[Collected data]
· · · · · · ·
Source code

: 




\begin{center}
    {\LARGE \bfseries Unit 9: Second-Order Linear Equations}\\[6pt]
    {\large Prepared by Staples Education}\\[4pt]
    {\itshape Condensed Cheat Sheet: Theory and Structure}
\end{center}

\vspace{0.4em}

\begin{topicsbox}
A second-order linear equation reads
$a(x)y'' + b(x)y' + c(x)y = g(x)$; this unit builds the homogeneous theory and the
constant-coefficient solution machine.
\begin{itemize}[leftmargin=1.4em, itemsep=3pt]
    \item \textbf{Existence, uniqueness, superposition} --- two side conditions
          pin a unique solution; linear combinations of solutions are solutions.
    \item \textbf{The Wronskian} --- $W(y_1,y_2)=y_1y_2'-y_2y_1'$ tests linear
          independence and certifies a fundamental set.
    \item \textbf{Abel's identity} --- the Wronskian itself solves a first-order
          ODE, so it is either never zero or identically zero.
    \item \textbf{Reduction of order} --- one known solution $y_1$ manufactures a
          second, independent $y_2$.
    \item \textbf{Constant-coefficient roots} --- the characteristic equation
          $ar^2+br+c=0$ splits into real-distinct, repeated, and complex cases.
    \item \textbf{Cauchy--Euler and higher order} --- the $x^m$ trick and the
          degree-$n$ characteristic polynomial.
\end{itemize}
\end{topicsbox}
· · · · · · ·
* Task instructions
Could you retype all of the entries exactly, leaving none out?

* Written reply
Source code

: 




\begin{center}
    {\LARGE \bfseries Unit 9: Second-Order Linear Equations}\\[6pt]
    {\large Prepared by Staples Education}\\[4pt]
    {\itshape Condensed Cheat Sheet: Theory and Structure}
\end{center}

\vspace{0.4em}

\begin{topicsbox}
A second-order linear equation reads
$a(x)y'' + b(x)y' + c(x)y = g(x)$; this unit builds the homogeneous theory and the
constant-coefficient solution machine.
\begin{itemize}[leftmargin=1.4em, itemsep=3pt]
    \item \textbf{Existence, uniqueness, superposition} --- two side conditions
          pin a unique solution; linear combinations of solutions are solutions.
    \item \textbf{The Wronskian} --- $W(y_1,y_2)=y_1y_2'-y_2y_1'$ tests linear
          independence and certifies a fundamental set.
    \item \textbf{Abel's identity} --- the Wronskian itself solves a first-order
          ODE, so it is either never zero or identically zero.
    \item \textbf{Reduction of order} --- one known solution $y_1$ manufactures a
          second, independent $y_2$.
    \item \textbf{Constant-coefficient roots} --- the characteristic equation
          $ar^2+br+c=0$ splits into real-distinct, repeated, and complex cases.
    \item \textbf{Cauchy--Euler and higher order} --- the $x^m$ trick and the
          degree-$n$ characteristic polynomial.
\end{itemize}
\end{topicsbox}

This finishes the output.